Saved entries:
Start of Block

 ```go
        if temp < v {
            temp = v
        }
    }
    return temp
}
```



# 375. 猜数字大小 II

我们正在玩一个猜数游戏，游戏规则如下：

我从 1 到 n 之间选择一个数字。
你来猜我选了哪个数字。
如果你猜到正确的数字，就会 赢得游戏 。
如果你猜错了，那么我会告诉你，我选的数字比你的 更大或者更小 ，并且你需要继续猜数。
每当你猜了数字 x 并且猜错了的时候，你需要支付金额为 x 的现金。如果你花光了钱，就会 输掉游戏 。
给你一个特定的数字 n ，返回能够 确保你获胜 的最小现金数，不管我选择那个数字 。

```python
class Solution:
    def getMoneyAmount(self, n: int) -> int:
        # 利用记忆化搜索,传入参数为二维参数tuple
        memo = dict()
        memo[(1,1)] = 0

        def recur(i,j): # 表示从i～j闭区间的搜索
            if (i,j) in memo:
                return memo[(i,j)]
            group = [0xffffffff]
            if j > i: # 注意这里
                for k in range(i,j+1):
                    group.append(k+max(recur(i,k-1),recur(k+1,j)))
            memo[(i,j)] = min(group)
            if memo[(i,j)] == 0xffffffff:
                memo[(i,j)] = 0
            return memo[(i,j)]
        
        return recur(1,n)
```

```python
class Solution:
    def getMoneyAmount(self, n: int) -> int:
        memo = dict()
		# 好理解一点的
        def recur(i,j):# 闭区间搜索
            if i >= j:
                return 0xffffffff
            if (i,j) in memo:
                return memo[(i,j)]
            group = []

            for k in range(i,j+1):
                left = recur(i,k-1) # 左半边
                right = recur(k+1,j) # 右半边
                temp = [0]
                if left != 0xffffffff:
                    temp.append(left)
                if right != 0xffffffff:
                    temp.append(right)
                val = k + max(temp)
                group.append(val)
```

End of Block

The answer must be a single number: the count of lines in the entries that include "left".

3